L’accord dont il est question d’autoriser l’approbation, comme les précédents qui ont été conclus, facilite l’exercice d’un travail par le conjoint ou le membre de la famille. Celui-ci reçoit l’autorisation d’exercer une activité professionnelle tout en conservant le titre de séjour spécial que lui confère son statut de conjoint d’agent d’une mission officielle. Il garde donc les privilèges et immunités prévus par les conventions de Vienne. Toutefois, en ce qui concerne spécifiquement son emploi, il ne peut plus se prévaloir d’une immunité de juridiction civile ou administrative. S’il garde concernant son emploi une immunité de juridiction pénale, l’État d’accueil peut cependant, en cas de délit grave, demander la levée de cette immunité ; l’État d’envoi doit alors examiner sérieusement cette demande.
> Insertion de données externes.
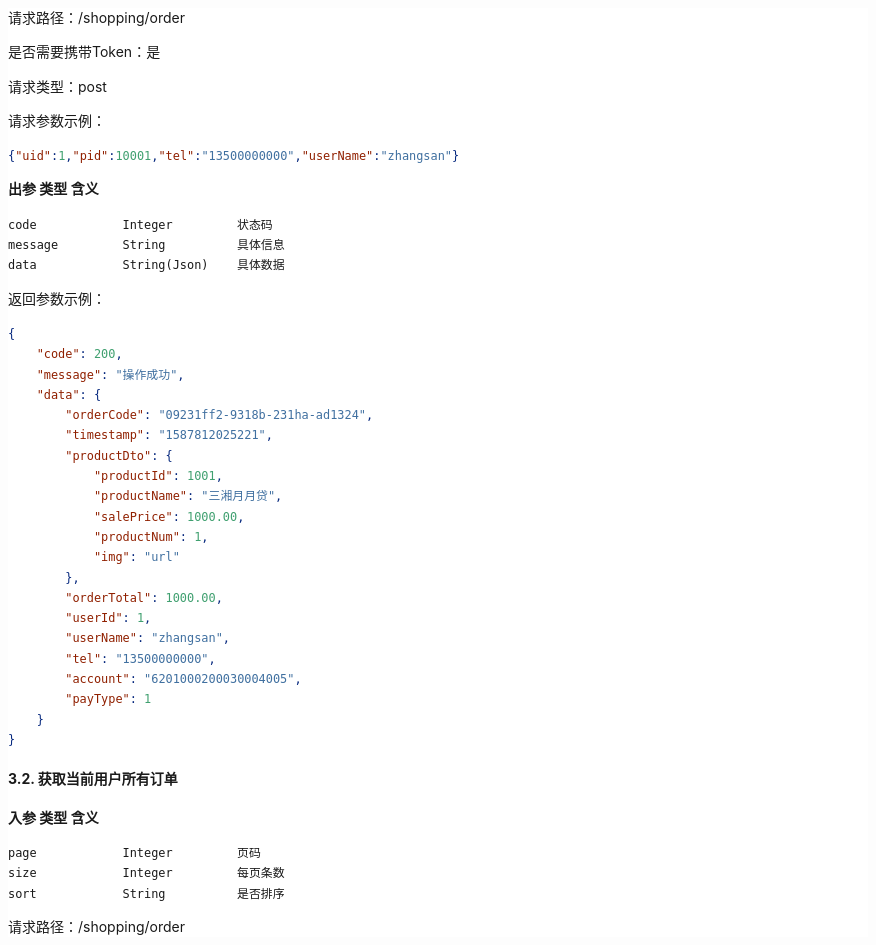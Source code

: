 请求路径：/shopping/order

是否需要携带Token：是 

请求类型：post 

请求参数示例： 

```json
{"uid":1,"pid":10001,"tel":"13500000000","userName":"zhangsan"}
```

**出参 类型 含义**

```
code			Integer			状态码
message			String 			具体信息
data			String(Json)	具体数据
```

返回参数示例：

```json
{
	"code": 200,
	"message": "操作成功",
	"data": {
		"orderCode": "09231ff2-9318b-231ha-ad1324",
		"timestamp": "1587812025221",
		"productDto": {
			"productId": 1001,
			"productName": "三湘月月贷",
			"salePrice": 1000.00,
			"productNum": 1,
			"img": "url"
		},
		"orderTotal": 1000.00,
		"userId": 1,
		"userName": "zhangsan",
		"tel": "13500000000",
		"account": "6201000200030004005",
		"payType": 1
	}
}
```

#### 3.2. 获取当前用户所有订单

**⼊参 类型 含义** 

```
page 			Integer 		⻚码
size 			Integer 		每⻚条数
sort 			String 			是否排序
```

请求路径：/shopping/order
L’accord détaille la procédure à suivre pour se voir octroyer l’autorisation d’exercer un emploi. La demande doit émaner de l’État d’envoi et être adressée à l’État d’accueil. Elle peut être refusée dans les cas où, pour des raisons de sécurité, d’ordre public ou de sauvegarde des intérêts de l’État, seuls des ressortissants de l’État d’accueil peuvent être embauchés. Ainsi, en Andorre, il existe une certaine préférence nationale pour des emplois bien déterminés.

La personne concernée est soumise à la législation sociale et fiscale de l’État d’accueil. L’autorisation accordée ne la dispense pas de satisfaire aux obligations liées à l’activité en cause, par exemple en matière de diplômes ou de qualifications professionnelles. Le champ de l’accord inclut aussi bien les diplomates que le personnel technique et administratif des ambassades et des consulats. C’est d’ailleurs pour la famille du personnel de ces catégories que la question se pose réellement : il ne s’agit pas uniquement de permettre à l’épouse de l’ambassadeur d’exercer une profession susceptible d’occuper ses nombreuses heures perdues. Le personnel administratif peut être confronté à des difficultés de logement. En Andorre, par exemple, le logement est rare et cher, du fait des caractéristiques géographiques et sociologiques du pays. La possibilité pour un membre de la famille d’exercer une activité professionnelle aide à équilibrer le budget familial.

L’activité concernée peut être salariée ou non salariée ; l’accord inclut aussi les professions libérales. Quant aux « membres de la famille », ce peuvent être aussi bien les conjoints ou partenaires liés par un contrat d’union légale que les enfants célibataires âgés de moins de 21 ans, ou encore les enfants présentant un handicap physique ou mental et vivant à la charge de leurs parents.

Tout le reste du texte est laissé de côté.